Contrairement aux États-Unis, où la fête est très commerciale et ancrée dans une forte tradition nationale, la version canadienne est plus sobre, moins médiatisée, et axée sur la simplicité : une fin de semaine en famille, des promenades en nature et des assiettes remplies de produits locaux.

Une célébration mondiale sous différentes formes

Bien que l’Action de grâce soit une fête typiquement nord-américaine, d’autres pays ont développé leurs propres traditions autour de la gratitude. Le Liberia célèbre un « l’Action de grâce » en novembre, en mémoire de sa fondation par d’anciens esclaves afro-américains. En Europe, des pays tels que l’Allemagne, l’Autriche ou la Suisse organisent l’Erntedankfest, une fête des récoltes marquée par des processions et des services religieux.

En Asie, la Chine célèbre le festival automnal autour de la pleine lune, avec des danses traditionnelles, des lanternes et les fameux « mooncakes ». Quant à la Grenade, elle a adopté sa propre version de « Thanksgiving » pour commémorer le rétablissement de l’ordre après une période de troubles politiques en 1983.

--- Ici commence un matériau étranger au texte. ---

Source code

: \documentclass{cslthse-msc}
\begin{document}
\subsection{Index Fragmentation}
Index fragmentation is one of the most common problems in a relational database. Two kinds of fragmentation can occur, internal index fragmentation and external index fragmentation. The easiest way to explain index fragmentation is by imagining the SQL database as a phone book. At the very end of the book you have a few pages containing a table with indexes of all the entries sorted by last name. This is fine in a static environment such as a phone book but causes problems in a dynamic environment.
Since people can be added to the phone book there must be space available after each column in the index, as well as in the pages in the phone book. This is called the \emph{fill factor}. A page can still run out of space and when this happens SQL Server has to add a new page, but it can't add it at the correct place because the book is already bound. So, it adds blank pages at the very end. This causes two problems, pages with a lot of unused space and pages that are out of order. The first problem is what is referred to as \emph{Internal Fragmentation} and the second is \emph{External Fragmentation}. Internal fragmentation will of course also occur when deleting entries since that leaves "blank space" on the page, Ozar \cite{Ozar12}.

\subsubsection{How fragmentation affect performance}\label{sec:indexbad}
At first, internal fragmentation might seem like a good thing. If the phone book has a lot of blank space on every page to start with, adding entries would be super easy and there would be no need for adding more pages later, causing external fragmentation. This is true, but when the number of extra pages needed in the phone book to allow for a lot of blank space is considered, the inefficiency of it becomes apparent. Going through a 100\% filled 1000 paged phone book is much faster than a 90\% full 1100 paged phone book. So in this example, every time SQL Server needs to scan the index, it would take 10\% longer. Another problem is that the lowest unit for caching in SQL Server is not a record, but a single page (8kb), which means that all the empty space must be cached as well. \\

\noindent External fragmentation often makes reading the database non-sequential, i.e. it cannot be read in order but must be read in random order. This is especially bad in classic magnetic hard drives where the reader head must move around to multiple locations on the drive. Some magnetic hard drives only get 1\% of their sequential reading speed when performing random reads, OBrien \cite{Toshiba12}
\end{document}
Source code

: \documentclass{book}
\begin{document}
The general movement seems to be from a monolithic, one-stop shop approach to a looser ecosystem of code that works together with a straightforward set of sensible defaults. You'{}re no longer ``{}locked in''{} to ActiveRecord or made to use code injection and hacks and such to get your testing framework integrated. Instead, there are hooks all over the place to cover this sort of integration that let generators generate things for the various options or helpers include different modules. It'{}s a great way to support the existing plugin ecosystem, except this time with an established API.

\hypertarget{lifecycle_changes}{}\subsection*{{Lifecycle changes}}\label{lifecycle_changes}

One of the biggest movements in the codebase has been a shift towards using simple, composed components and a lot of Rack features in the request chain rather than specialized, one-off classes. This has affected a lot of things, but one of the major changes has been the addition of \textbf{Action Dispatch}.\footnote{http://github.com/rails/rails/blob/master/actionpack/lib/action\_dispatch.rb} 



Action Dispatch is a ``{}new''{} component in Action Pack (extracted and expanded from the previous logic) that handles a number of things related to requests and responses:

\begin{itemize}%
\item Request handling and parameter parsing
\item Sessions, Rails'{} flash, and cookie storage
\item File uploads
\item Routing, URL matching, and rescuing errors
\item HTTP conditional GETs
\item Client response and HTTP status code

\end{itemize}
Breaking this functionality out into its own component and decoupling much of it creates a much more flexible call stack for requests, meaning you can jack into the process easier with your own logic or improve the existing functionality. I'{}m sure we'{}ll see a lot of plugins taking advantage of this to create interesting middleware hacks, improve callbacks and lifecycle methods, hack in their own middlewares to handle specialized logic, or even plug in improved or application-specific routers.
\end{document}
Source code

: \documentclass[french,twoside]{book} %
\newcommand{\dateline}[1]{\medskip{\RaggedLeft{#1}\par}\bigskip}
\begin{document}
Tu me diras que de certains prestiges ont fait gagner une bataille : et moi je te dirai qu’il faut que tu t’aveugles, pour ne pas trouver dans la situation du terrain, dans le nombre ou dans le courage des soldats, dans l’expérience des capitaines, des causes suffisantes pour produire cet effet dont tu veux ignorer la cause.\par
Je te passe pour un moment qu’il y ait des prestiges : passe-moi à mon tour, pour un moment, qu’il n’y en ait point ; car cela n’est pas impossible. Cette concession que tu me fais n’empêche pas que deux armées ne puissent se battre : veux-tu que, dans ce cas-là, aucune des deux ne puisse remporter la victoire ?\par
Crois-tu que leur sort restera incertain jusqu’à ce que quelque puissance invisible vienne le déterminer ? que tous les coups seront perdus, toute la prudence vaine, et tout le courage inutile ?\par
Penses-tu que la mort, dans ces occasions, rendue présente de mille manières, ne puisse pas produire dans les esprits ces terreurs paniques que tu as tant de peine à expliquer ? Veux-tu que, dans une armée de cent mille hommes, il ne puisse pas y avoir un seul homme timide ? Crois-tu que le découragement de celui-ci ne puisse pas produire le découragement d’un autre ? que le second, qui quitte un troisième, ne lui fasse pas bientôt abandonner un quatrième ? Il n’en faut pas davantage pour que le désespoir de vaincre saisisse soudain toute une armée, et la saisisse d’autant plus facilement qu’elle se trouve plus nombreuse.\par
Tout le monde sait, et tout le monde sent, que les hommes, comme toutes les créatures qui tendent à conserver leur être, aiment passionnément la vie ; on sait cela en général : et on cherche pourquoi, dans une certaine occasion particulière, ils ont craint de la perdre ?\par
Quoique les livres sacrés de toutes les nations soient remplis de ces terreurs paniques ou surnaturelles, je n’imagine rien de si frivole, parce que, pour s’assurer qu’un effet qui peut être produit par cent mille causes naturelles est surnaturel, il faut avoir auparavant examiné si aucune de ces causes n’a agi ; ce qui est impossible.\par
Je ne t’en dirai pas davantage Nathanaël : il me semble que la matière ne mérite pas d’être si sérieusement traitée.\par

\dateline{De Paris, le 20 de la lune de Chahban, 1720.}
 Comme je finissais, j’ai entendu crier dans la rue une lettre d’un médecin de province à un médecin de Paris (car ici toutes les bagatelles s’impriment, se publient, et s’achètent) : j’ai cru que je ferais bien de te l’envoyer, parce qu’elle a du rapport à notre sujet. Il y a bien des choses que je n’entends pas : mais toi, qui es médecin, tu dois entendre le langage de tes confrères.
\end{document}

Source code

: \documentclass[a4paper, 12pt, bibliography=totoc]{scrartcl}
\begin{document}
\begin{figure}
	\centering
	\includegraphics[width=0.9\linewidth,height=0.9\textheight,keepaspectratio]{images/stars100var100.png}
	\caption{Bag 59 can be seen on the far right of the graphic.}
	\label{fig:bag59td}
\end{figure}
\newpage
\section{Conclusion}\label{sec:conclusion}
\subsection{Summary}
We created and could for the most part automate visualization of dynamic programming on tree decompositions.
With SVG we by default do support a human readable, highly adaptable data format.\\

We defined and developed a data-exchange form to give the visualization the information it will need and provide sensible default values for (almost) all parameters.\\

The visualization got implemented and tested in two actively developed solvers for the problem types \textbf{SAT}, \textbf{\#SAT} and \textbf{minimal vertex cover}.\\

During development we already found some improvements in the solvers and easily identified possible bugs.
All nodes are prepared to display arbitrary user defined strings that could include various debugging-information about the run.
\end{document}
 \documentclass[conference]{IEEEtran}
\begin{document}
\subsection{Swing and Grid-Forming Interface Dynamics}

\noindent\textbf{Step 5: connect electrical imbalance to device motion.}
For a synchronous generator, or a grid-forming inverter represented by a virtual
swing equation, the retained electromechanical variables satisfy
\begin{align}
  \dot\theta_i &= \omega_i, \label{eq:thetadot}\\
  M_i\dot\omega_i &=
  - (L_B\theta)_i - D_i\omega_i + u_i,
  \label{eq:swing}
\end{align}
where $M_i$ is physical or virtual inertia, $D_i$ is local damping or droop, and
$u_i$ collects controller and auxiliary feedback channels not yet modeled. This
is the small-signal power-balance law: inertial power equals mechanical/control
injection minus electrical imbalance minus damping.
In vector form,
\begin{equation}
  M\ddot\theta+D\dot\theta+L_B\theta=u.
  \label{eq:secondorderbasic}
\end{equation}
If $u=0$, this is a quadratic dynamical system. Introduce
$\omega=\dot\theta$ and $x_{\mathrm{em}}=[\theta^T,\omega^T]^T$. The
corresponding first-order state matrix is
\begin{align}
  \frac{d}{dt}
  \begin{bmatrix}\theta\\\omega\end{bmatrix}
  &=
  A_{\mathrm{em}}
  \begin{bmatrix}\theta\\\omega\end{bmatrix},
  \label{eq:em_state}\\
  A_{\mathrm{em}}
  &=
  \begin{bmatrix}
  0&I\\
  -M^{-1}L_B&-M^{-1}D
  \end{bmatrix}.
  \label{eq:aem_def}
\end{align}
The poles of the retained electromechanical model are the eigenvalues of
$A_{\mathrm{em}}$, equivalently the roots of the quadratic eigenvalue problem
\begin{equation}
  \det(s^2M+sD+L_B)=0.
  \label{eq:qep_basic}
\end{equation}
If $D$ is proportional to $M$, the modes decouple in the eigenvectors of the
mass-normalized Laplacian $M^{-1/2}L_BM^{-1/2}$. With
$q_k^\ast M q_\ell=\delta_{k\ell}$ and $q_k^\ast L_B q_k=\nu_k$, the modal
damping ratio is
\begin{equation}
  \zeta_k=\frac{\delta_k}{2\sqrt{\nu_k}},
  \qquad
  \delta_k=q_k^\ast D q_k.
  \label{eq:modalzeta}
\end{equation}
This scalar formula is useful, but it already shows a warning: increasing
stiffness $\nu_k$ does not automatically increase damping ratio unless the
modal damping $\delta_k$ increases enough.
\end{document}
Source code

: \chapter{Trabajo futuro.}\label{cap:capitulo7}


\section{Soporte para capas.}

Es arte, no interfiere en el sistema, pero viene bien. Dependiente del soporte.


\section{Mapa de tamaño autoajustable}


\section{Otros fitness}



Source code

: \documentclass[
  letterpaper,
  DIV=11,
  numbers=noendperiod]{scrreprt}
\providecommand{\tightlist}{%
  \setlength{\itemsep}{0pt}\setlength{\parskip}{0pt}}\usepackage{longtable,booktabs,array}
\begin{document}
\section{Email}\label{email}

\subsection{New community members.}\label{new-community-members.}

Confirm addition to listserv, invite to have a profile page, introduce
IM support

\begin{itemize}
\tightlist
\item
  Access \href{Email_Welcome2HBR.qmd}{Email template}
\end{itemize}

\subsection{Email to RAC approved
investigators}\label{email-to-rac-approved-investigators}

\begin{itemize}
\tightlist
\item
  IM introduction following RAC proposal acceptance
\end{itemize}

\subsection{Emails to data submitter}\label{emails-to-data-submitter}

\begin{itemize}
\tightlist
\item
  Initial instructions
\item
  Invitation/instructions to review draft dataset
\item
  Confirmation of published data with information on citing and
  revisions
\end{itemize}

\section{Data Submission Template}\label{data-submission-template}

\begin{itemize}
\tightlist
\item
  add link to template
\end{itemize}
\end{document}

Quelle que soit sa forme ou son origine, l’Action de grâce reste avant tout un temps de reconnaissance. Dans un monde où les rythmes de vie sont toujours plus effrénés, s’arrêter un instant pour dire « merci » à la vie, à la nature et aux autres, est un geste universel et profondément humain.

Photo (pexels.com) : Incontournable sur les tables de l’Action de grâce, la dinde rôtie s’impose comme le plat favori des Canadiens.